More Jackson County Opinions...

August 29, 2001


Column
By Adam Fouche
The Jackson Herald
August 29, 2001

My printer may land me in jail
Monday evening seemed to be going well enough.
I was caught up on my schoolwork, and I had finished writing my articles for this week's paper. On top of it all, I had my eye on my bed for an early 11 p.m. bedtime. (Anyone who is or who knows a college student realizes that an 11 p.m. bedtime can never actually be obtained.)
In finishing off my work, I had to print out a four-page paper I wrote for a class at school. I opened the document, spell-checked it and pressed the print button.
Just like clockwork, the printer began to hum and started putting out pages. Upon closer inspection, however, I realized my printer wasn't printing any words.
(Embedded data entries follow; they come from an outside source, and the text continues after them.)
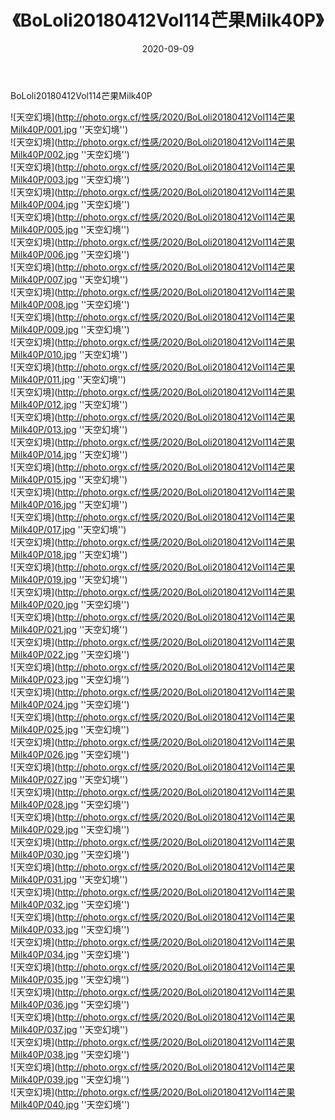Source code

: ﻿---
layout: post
title:  《BoLoli20180412Vol114芒果Milk40P》
date:   2020-09-09
img: http://photo.orgx.cf/性感/2020/BoLoli20180412Vol114芒果Milk40P/000.jpg
categories: [美女, 性感, 泳衣]
---

BoLoli20180412Vol114芒果Milk40P



![天空幻境](http://photo.orgx.cf/性感/2020/BoLoli20180412Vol114芒果Milk40P/001.jpg ''天空幻境'') <br>
![天空幻境](http://photo.orgx.cf/性感/2020/BoLoli20180412Vol114芒果Milk40P/002.jpg ''天空幻境'') <br>
![天空幻境](http://photo.orgx.cf/性感/2020/BoLoli20180412Vol114芒果Milk40P/003.jpg ''天空幻境'') <br>
![天空幻境](http://photo.orgx.cf/性感/2020/BoLoli20180412Vol114芒果Milk40P/004.jpg ''天空幻境'') <br>
![天空幻境](http://photo.orgx.cf/性感/2020/BoLoli20180412Vol114芒果Milk40P/005.jpg ''天空幻境'') <br>
![天空幻境](http://photo.orgx.cf/性感/2020/BoLoli20180412Vol114芒果Milk40P/006.jpg ''天空幻境'') <br>
![天空幻境](http://photo.orgx.cf/性感/2020/BoLoli20180412Vol114芒果Milk40P/007.jpg ''天空幻境'') <br>
![天空幻境](http://photo.orgx.cf/性感/2020/BoLoli20180412Vol114芒果Milk40P/008.jpg ''天空幻境'') <br>
![天空幻境](http://photo.orgx.cf/性感/2020/BoLoli20180412Vol114芒果Milk40P/009.jpg ''天空幻境'') <br>
![天空幻境](http://photo.orgx.cf/性感/2020/BoLoli20180412Vol114芒果Milk40P/010.jpg ''天空幻境'') <br>
![天空幻境](http://photo.orgx.cf/性感/2020/BoLoli20180412Vol114芒果Milk40P/011.jpg ''天空幻境'') <br>
![天空幻境](http://photo.orgx.cf/性感/2020/BoLoli20180412Vol114芒果Milk40P/012.jpg ''天空幻境'') <br>
![天空幻境](http://photo.orgx.cf/性感/2020/BoLoli20180412Vol114芒果Milk40P/013.jpg ''天空幻境'') <br>
![天空幻境](http://photo.orgx.cf/性感/2020/BoLoli20180412Vol114芒果Milk40P/014.jpg ''天空幻境'') <br>
![天空幻境](http://photo.orgx.cf/性感/2020/BoLoli20180412Vol114芒果Milk40P/015.jpg ''天空幻境'') <br>
![天空幻境](http://photo.orgx.cf/性感/2020/BoLoli20180412Vol114芒果Milk40P/016.jpg ''天空幻境'') <br>
![天空幻境](http://photo.orgx.cf/性感/2020/BoLoli20180412Vol114芒果Milk40P/017.jpg ''天空幻境'') <br>
![天空幻境](http://photo.orgx.cf/性感/2020/BoLoli20180412Vol114芒果Milk40P/018.jpg ''天空幻境'') <br>
![天空幻境](http://photo.orgx.cf/性感/2020/BoLoli20180412Vol114芒果Milk40P/019.jpg ''天空幻境'') <br>
![天空幻境](http://photo.orgx.cf/性感/2020/BoLoli20180412Vol114芒果Milk40P/020.jpg ''天空幻境'') <br>
![天空幻境](http://photo.orgx.cf/性感/2020/BoLoli20180412Vol114芒果Milk40P/021.jpg ''天空幻境'') <br>
![天空幻境](http://photo.orgx.cf/性感/2020/BoLoli20180412Vol114芒果Milk40P/022.jpg ''天空幻境'') <br>
![天空幻境](http://photo.orgx.cf/性感/2020/BoLoli20180412Vol114芒果Milk40P/023.jpg ''天空幻境'') <br>
![天空幻境](http://photo.orgx.cf/性感/2020/BoLoli20180412Vol114芒果Milk40P/024.jpg ''天空幻境'') <br>
![天空幻境](http://photo.orgx.cf/性感/2020/BoLoli20180412Vol114芒果Milk40P/025.jpg ''天空幻境'') <br>
![天空幻境](http://photo.orgx.cf/性感/2020/BoLoli20180412Vol114芒果Milk40P/026.jpg ''天空幻境'') <br>
![天空幻境](http://photo.orgx.cf/性感/2020/BoLoli20180412Vol114芒果Milk40P/027.jpg ''天空幻境'') <br>
![天空幻境](http://photo.orgx.cf/性感/2020/BoLoli20180412Vol114芒果Milk40P/028.jpg ''天空幻境'') <br>
![天空幻境](http://photo.orgx.cf/性感/2020/BoLoli20180412Vol114芒果Milk40P/029.jpg ''天空幻境'') <br>
![天空幻境](http://photo.orgx.cf/性感/2020/BoLoli20180412Vol114芒果Milk40P/030.jpg ''天空幻境'') <br>
![天空幻境](http://photo.orgx.cf/性感/2020/BoLoli20180412Vol114芒果Milk40P/031.jpg ''天空幻境'') <br>
![天空幻境](http://photo.orgx.cf/性感/2020/BoLoli20180412Vol114芒果Milk40P/032.jpg ''天空幻境'') <br>
![天空幻境](http://photo.orgx.cf/性感/2020/BoLoli20180412Vol114芒果Milk40P/033.jpg ''天空幻境'') <br>
![天空幻境](http://photo.orgx.cf/性感/2020/BoLoli20180412Vol114芒果Milk40P/034.jpg ''天空幻境'') <br>
![天空幻境](http://photo.orgx.cf/性感/2020/BoLoli20180412Vol114芒果Milk40P/035.jpg ''天空幻境'') <br>
![天空幻境](http://photo.orgx.cf/性感/2020/BoLoli20180412Vol114芒果Milk40P/036.jpg ''天空幻境'') <br>
![天空幻境](http://photo.orgx.cf/性感/2020/BoLoli20180412Vol114芒果Milk40P/037.jpg ''天空幻境'') <br>
![天空幻境](http://photo.orgx.cf/性感/2020/BoLoli20180412Vol114芒果Milk40P/038.jpg ''天空幻境'') <br>
![天空幻境](http://photo.orgx.cf/性感/2020/BoLoli20180412Vol114芒果Milk40P/039.jpg ''天空幻境'') <br>
![天空幻境](http://photo.orgx.cf/性感/2020/BoLoli20180412Vol114芒果Milk40P/040.jpg ''天空幻境'') <br>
At first, I didn't panic. I reached into my desk drawer, pulled out a fresh printer cartridge and started the printing process all over. Again, nothing came out but blank pages. No words. No ink streaks. Just white paper. However, I had anticipated the possibility of further problems and didn't begin to stress out yet.
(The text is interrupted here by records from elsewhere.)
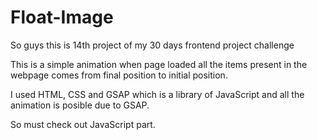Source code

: # Float-Image

So guys this is 14th project of my 30 days frontend project challenge 

This is a simple animation when page loaded all the items present in the webpage comes from final position to initial position.

I used HTML, CSS and GSAP which is a library of JavaScript and all the animation is posible due to GSAP.

So must check out JavaScript part.
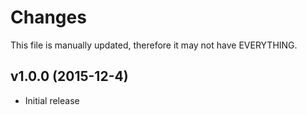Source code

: # Changes
This file is manually updated, therefore it may not have EVERYTHING.

## v1.0.0 (2015-12-4)
* Initial release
Instead, I performed several cleaning tests on the printer and readied it for printing once more. And yet again, no letters, no words, no anything was printed.
It was at this point that I let out a few choice words and gave very angry glares toward my printer. But I cooled myself down and looked at the printer's manual for further troubleshooting instructions. (The problem with troubleshooting instructions is that the only answer for any problem is to make sure the printer is turned on.)
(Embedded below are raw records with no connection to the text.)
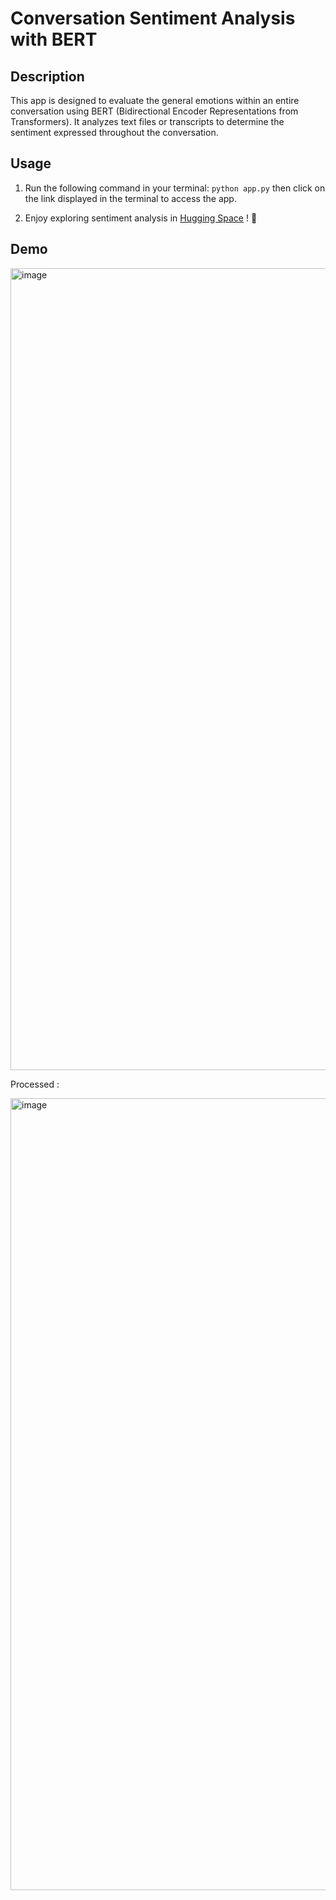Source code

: # Conversation Sentiment Analysis with BERT

## Description
This app is designed to evaluate the general emotions within an entire conversation using BERT (Bidirectional Encoder Representations from Transformers). It analyzes text files or transcripts to determine the sentiment expressed throughout the conversation.

## Usage
1. Run the following command in your terminal:
  `python app.py`
then click on the link displayed in the terminal to access the app.

2. Enjoy exploring sentiment analysis in [Hugging Space](https://huggingface.co/spaces/trttung1610/vietnamese_sentiment_analysis/blob/main/app.py) ! 🤗
## Demo

<img width="1283" alt="image" src="https://github.com/trttungdev/sentiment/assets/94973318/1b29f9f6-9a52-40fa-a41c-b9acdab39223">

Processed : 

<img width="1267" alt="image" src="https://github.com/trttungdev/sentiment/assets/94973318/5b96d5f8-fc6d-4448-af8b-875c435903d6">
So I calmly performed the cleaning test one more time and tried to print my paper again. But, of course, it didn't work. And by now, I was extremely frustrated.
I'll take a minute to explain something. I don't get mad very easily. But ask anyone who knows me really well and they'll tell you that if I get frustrated with something, I become a very difficult person to deal with.
Now back to my printer. Since none of the cleaning tests worked, I decided to try a more technical approach to solving the problem. I looked the printer square in the power button and started yelling at it. I got right up in its display, pointing, spitting and totally degrading the printer. I even reached for the power cord and threatened to disconnect it. Yet it failed to listen.
To make matters worse, the people who live above my apartment began beating on the floor. I listened for a minute, trying to figure out what was going on. It sounded like someone was hammering the floor. Perhaps they were replacing the carpet at 11 p.m. Or maybe they were building a new set of kitchen cabinets. Either way, the pounding started to aggravate my already frustrated state of mind.
I needed to cool off, so I went into the kitchen to get a glass of water. But, as is common at my apartment, all 250 glasses we own were dirty in the kitchen sink. And since I'm not motivated enough to actually wash dishes by hand and since all the cups in the dishwasher were also dirty, I left the kitchen without any water.
By now, I was somewhat angry. My printer didn't work. I had no way to print a copy of the important report I had slaved over. My neighbors upstairs were playing drums on the floor. And I had no container (not even a clean bowl) to put water in to drink.
Two possible solutions came to mind: burning down my apartment or killing someone. Since neither is socially acceptable nor looked upon too kindly by law enforcement officials, I decided I shouldn't act on either solution.
Instead, I cupped my hand under the faucet for a drink, put on some music to drown out the noise and emailed my report to a friend's computer to be printed.
But I had missed my 11 p.m. bedtime; I still had to put the dishes in the dishwasher; and I had a rather expensive printer that didn't work and was past its warranty.
So if you know anyone who can fix my printer for free, deliver a little message to my thoughtful neighbors upstairs and wash my dishes, please tell them to call me. (Large sums of money will also be accepted in lieu of the above requests.)
In the meantime, I'll be waiting, waiting for the police to come and arrest me for printorial abuse.

Adam Fouche is a reporter for MainStreet Newspapers. His email address is fouche@arches.uga.edu.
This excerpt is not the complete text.